> _How to complete this task_: The expected answer is the data below, printed verbatim without its pictures.

** Data excerpts follows **

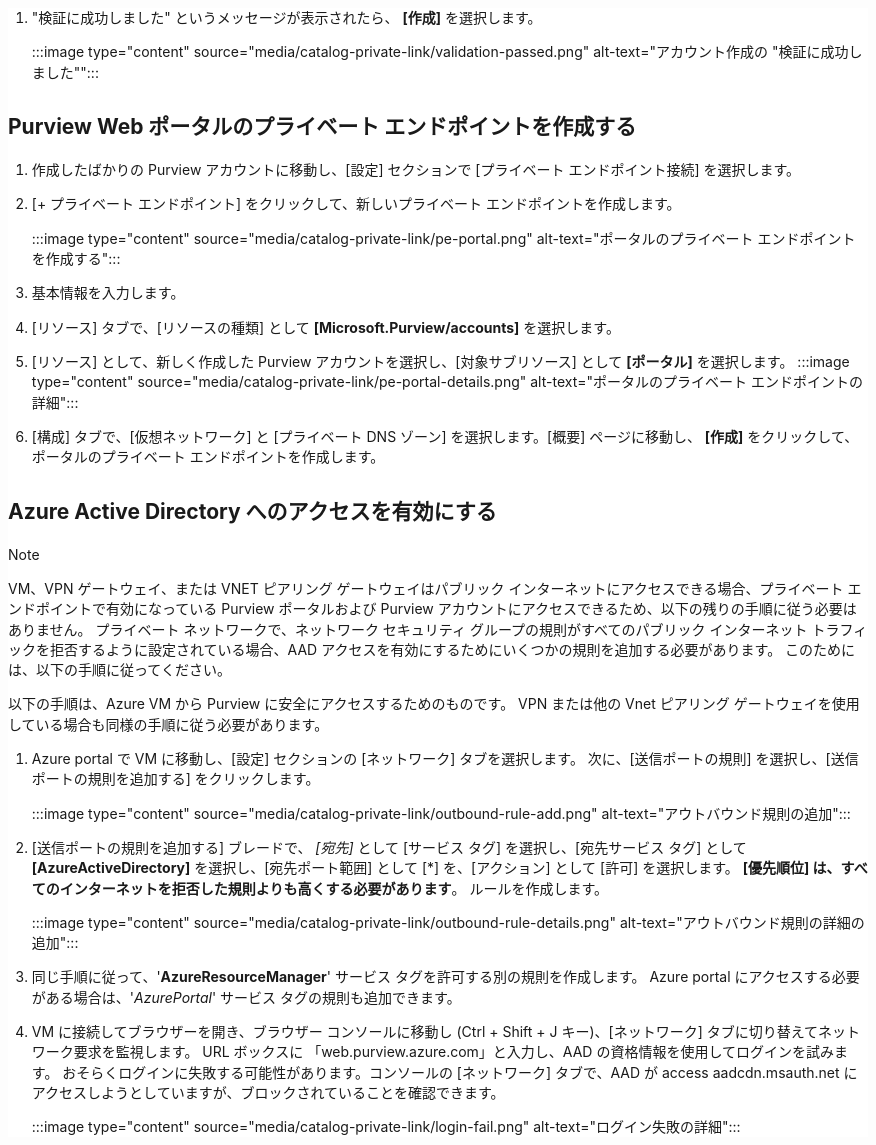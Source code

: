 1. "検証に成功しました" というメッセージが表示されたら、 **[作成]** を選択します。

    :::image type="content" source="media/catalog-private-link/validation-passed.png" alt-text="アカウント作成の &quot;検証に成功しました&quot;":::

## <a name="create-a-private-endpoint-for-the-purview-web-portal"></a>Purview Web ポータルのプライベート エンドポイントを作成する

1. 作成したばかりの Purview アカウントに移動し、[設定] セクションで [プライベート エンドポイント接続] を選択します。

1. [+ プライベート エンドポイント] をクリックして、新しいプライベート エンドポイントを作成します。

    :::image type="content" source="media/catalog-private-link/pe-portal.png" alt-text="ポータルのプライベート エンドポイントを作成する":::

1. 基本情報を入力します。

1. [リソース] タブで、[リソースの種類] として **[Microsoft.Purview/accounts]** を選択します。

1. [リソース] として、新しく作成した Purview アカウントを選択し、[対象サブリソース] として **[ポータル]** を選択します。
    :::image type="content" source="media/catalog-private-link/pe-portal-details.png" alt-text="ポータルのプライベート エンドポイントの詳細":::

1. [構成] タブで、[仮想ネットワーク] と [プライベート DNS ゾーン] を選択します。[概要] ページに移動し、 **[作成]** をクリックして、ポータルのプライベート エンドポイントを作成します。

## <a name="enabling-access-to-azure-active-directory"></a>Azure Active Directory へのアクセスを有効にする

> [!NOTE]
> VM、VPN ゲートウェイ、または VNET ピアリング ゲートウェイはパブリック インターネットにアクセスできる場合、プライベート エンドポイントで有効になっている Purview ポータルおよび Purview アカウントにアクセスできるため、以下の残りの手順に従う必要はありません。 プライベート ネットワークで、ネットワーク セキュリティ グループの規則がすべてのパブリック インターネット トラフィックを拒否するように設定されている場合、AAD アクセスを有効にするためにいくつかの規則を追加する必要があります。 このためには、以下の手順に従ってください。

以下の手順は、Azure VM から Purview に安全にアクセスするためのものです。 VPN または他の Vnet ピアリング ゲートウェイを使用している場合も同様の手順に従う必要があります。

1. Azure portal で VM に移動し、[設定] セクションの [ネットワーク] タブを選択します。 次に、[送信ポートの規則] を選択し、[送信ポートの規則を追加する] をクリックします。

   :::image type="content" source="media/catalog-private-link/outbound-rule-add.png" alt-text="アウトバウンド規則の追加":::

2. [送信ポートの規則を追加する] ブレードで、 *[宛先]* として [サービス タグ] を選択し、[宛先サービス タグ] として **[AzureActiveDirectory]** を選択し、[宛先ポート範囲] として [*] を、[アクション] として [許可] を選択します。 **[優先順位] は、すべてのインターネットを拒否した規則よりも高くする必要があります**。 ルールを作成します。

   :::image type="content" source="media/catalog-private-link/outbound-rule-details.png" alt-text="アウトバウンド規則の詳細の追加":::

3. 同じ手順に従って、'**AzureResourceManager**' サービス タグを許可する別の規則を作成します。 Azure portal にアクセスする必要がある場合は、'*AzurePortal*' サービス タグの規則も追加できます。

4. VM に接続してブラウザーを開き、ブラウザー コンソールに移動し (Ctrl + Shift + J キー)、[ネットワーク] タブに切り替えてネットワーク要求を監視します。 URL ボックスに 「web.purview.azure.com」と入力し、AAD の資格情報を使用してログインを試みます。 おそらくログインに失敗する可能性があります。コンソールの [ネットワーク] タブで、AAD が access aadcdn.msauth.net にアクセスしようとしていますが、ブロックされていることを確認できます。

   :::image type="content" source="media/catalog-private-link/login-fail.png" alt-text="ログイン失敗の詳細":::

** End of Data excerpts **

> _Exercise answer_:
Source code

: 1. "検証に成功しました" というメッセージが表示されたら、 **[作成]** を選択します。

    :::image type="content" source="media/catalog-private-link/validation-passed.png" alt-text="アカウント作成の &quot;検証に成功しました&quot;":::

## <a name="create-a-private-endpoint-for-the-purview-web-portal"></a>Purview Web ポータルのプライベート エンドポイントを作成する

1. 作成したばかりの Purview アカウントに移動し、[設定] セクションで [プライベート エンドポイント接続] を選択します。

1. [+ プライベート エンドポイント] をクリックして、新しいプライベート エンドポイントを作成します。

    :::image type="content" source="media/catalog-private-link/pe-portal.png" alt-text="ポータルのプライベート エンドポイントを作成する":::

1. 基本情報を入力します。

1. [リソース] タブで、[リソースの種類] として **[Microsoft.Purview/accounts]** を選択します。

1. [リソース] として、新しく作成した Purview アカウントを選択し、[対象サブリソース] として **[ポータル]** を選択します。
    :::image type="content" source="media/catalog-private-link/pe-portal-details.png" alt-text="ポータルのプライベート エンドポイントの詳細":::

1. [構成] タブで、[仮想ネットワーク] と [プライベート DNS ゾーン] を選択します。[概要] ページに移動し、 **[作成]** をクリックして、ポータルのプライベート エンドポイントを作成します。

## <a name="enabling-access-to-azure-active-directory"></a>Azure Active Directory へのアクセスを有効にする

> [!NOTE]
> VM、VPN ゲートウェイ、または VNET ピアリング ゲートウェイはパブリック インターネットにアクセスできる場合、プライベート エンドポイントで有効になっている Purview ポータルおよび Purview アカウントにアクセスできるため、以下の残りの手順に従う必要はありません。 プライベート ネットワークで、ネットワーク セキュリティ グループの規則がすべてのパブリック インターネット トラフィックを拒否するように設定されている場合、AAD アクセスを有効にするためにいくつかの規則を追加する必要があります。 このためには、以下の手順に従ってください。

以下の手順は、Azure VM から Purview に安全にアクセスするためのものです。 VPN または他の Vnet ピアリング ゲートウェイを使用している場合も同様の手順に従う必要があります。

1. Azure portal で VM に移動し、[設定] セクションの [ネットワーク] タブを選択します。 次に、[送信ポートの規則] を選択し、[送信ポートの規則を追加する] をクリックします。

   :::image type="content" source="media/catalog-private-link/outbound-rule-add.png" alt-text="アウトバウンド規則の追加":::

2. [送信ポートの規則を追加する] ブレードで、 *[宛先]* として [サービス タグ] を選択し、[宛先サービス タグ] として **[AzureActiveDirectory]** を選択し、[宛先ポート範囲] として [*] を、[アクション] として [許可] を選択します。 **[優先順位] は、すべてのインターネットを拒否した規則よりも高くする必要があります**。 ルールを作成します。

   :::image type="content" source="media/catalog-private-link/outbound-rule-details.png" alt-text="アウトバウンド規則の詳細の追加":::

3. 同じ手順に従って、'**AzureResourceManager**' サービス タグを許可する別の規則を作成します。 Azure portal にアクセスする必要がある場合は、'*AzurePortal*' サービス タグの規則も追加できます。

4. VM に接続してブラウザーを開き、ブラウザー コンソールに移動し (Ctrl + Shift + J キー)、[ネットワーク] タブに切り替えてネットワーク要求を監視します。 URL ボックスに 「web.purview.azure.com」と入力し、AAD の資格情報を使用してログインを試みます。 おそらくログインに失敗する可能性があります。コンソールの [ネットワーク] タブで、AAD が access aadcdn.msauth.net にアクセスしようとしていますが、ブロックされていることを確認できます。

   :::image type="content" source="media/catalog-private-link/login-fail.png" alt-text="ログイン失敗の詳細":::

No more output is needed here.